Pakistan's previous longest-range missile was the Ghouri tested in 1997, which has a range of 1,300 kilometers (810 miles).
Pakistan Foreign Ministry spokesman Masood Khan said Monday that "neighbors and concerned countries," including India, would be informed in advance of the test - which comes despite peace moves in recent months between the South Asian rivals.
The nuclear-armed neighbors have started talks on a roadmap to peace that will include negotiations to solve their dispute over divided Kashmir - the issue at the heart of their five decades of hostility.
Domestically, the test appeared aimed at allaying concerns that President Gen. Pervez Musharraf was rolling back the country's nuclear program under international pressure, after Pakistan's top nuclear scientist admitted spreading sensitive technology to other countries.

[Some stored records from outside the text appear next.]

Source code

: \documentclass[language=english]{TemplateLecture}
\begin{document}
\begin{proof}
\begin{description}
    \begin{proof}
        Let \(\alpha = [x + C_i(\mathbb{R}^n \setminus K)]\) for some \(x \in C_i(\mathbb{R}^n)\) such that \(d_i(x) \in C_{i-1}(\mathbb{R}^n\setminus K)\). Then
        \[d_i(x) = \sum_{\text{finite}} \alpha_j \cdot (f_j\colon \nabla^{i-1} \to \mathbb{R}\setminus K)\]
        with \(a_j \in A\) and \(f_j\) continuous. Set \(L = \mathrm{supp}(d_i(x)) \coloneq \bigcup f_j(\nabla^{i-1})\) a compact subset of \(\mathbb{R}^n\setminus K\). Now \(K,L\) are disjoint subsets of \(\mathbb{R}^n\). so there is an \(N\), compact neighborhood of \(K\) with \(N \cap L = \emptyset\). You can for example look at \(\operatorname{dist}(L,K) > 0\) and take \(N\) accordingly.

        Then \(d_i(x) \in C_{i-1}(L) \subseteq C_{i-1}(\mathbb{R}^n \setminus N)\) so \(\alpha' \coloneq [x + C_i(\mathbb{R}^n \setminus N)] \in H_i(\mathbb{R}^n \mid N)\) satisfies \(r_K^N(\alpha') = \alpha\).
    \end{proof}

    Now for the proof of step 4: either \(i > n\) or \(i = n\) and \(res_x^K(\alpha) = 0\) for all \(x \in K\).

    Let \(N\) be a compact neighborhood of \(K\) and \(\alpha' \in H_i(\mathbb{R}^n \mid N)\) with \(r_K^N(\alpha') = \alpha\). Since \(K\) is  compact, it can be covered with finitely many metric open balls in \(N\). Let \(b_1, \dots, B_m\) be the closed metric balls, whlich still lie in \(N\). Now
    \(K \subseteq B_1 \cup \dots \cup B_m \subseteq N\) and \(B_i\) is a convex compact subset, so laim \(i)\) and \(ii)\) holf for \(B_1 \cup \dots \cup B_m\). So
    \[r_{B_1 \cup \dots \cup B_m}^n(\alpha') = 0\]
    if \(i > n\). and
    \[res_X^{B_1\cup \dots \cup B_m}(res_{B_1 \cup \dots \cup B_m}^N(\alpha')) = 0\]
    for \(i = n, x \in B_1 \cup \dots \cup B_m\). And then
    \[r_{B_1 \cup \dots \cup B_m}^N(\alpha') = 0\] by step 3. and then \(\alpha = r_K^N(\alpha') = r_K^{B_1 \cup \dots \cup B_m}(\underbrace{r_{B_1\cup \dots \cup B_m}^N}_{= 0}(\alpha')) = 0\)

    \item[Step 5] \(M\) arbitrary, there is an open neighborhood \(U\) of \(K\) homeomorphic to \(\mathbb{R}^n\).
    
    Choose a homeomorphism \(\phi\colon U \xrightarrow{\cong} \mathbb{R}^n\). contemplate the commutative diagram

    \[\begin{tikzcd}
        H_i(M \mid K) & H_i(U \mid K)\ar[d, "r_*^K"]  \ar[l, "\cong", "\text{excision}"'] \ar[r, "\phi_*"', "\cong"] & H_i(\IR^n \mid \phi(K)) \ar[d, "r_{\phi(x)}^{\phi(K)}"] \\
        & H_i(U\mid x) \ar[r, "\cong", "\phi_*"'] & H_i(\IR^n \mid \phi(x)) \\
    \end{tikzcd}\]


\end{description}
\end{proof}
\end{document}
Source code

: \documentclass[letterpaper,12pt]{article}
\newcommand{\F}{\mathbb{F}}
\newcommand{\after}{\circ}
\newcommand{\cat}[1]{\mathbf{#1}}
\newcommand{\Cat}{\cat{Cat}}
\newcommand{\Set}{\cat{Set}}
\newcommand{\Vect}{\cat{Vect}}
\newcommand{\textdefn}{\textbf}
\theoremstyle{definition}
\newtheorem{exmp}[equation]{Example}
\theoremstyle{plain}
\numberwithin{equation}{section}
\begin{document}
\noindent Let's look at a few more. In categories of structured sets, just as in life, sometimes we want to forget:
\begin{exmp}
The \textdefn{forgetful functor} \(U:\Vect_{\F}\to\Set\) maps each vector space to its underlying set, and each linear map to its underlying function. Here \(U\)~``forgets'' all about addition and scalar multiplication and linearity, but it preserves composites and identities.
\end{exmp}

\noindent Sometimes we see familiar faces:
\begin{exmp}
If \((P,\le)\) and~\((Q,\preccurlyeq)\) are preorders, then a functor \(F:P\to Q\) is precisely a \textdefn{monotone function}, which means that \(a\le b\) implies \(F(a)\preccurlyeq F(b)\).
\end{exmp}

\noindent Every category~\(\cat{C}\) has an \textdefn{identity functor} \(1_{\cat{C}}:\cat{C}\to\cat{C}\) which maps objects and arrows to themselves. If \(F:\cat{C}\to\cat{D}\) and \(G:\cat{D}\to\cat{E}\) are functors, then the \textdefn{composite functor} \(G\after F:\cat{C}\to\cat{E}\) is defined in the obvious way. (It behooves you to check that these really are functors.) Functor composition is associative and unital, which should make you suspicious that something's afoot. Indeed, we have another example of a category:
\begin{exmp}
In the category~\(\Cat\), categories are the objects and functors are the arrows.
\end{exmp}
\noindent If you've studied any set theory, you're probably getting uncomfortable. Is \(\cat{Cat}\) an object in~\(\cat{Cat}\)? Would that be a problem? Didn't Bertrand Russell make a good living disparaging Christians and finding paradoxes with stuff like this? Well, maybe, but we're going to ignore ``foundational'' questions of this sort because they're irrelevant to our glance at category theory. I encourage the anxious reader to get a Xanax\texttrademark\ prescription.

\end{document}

Abdul Qadeer Khan, considered the father of Pakistan's nuclear program, confessed in February to proliferating weapons technology to Libya, Iran and North Korea. Musharraf pardoned Khan but political opponents have blamed the president for initiating an inquiry into Khan in the first place.
Musharraf has vowed to retain Pakistan's nuclear deterrent against larger neighbor India. Pakistan conducted a nuclear test in 1998.
Talat Masood, a former army general and military analyst, said the missile test demonstrated Pakistan's advances in missile technology and would help ease criticism at home in the wake of the nuclear proliferation scandal.
"It gives Pakistan the ability to fire missiles much deeper into India than before," he told AP.
"Politically the government is trying to assure the people that its missiles and nuclear programs are moving ahead, and that the negative fallout of the proliferation affair has not affected any of its affairs."
Khan, the foreign ministry spokesman, said that Pakistan's strategic goal was to have a "minimum credible deterrence."
"We have to test these missiles from time to time," he told a press conference on Monday. "Our reach has to be assured and we have to be in a position to deter aggression and to prevent military coercion and our delivery system has to be sufficient. That said, when we do take the test, we inform neighbors and concerned countries."